Output every entry exactly as written, skipping any pictures.

[Stored data entries]
· · · ·

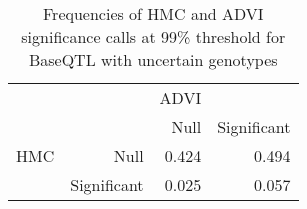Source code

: \begin{table}[ht]
\centering
\caption{Frequencies of HMC and ADVI significance calls at 99\% threshold for BaseQTL with uncertain genotypes} 
\label{tab:noGT-xtab-prop-99}
\begin{tabular}{rr|rr}
   &  & ADVI &  \\ 
    &   & Null & Significant \\ 
   \hline
HMC & Null & 0.424 & 0.494 \\ 
    & Significant & 0.025 & 0.057 \\ 
  \end{tabular}
\end{table}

· · · ·

» **EXERCISE SOLUTION**:
Source code

: \begin{table}[ht]
\centering
\caption{Frequencies of HMC and ADVI significance calls at 99\% threshold for BaseQTL with uncertain genotypes} 
\label{tab:noGT-xtab-prop-99}
\begin{tabular}{rr|rr}
   &  & ADVI &  \\ 
    &   & Null & Significant \\ 
   \hline
HMC & Null & 0.424 & 0.494 \\ 
    & Significant & 0.025 & 0.057 \\ 
  \end{tabular}
\end{table}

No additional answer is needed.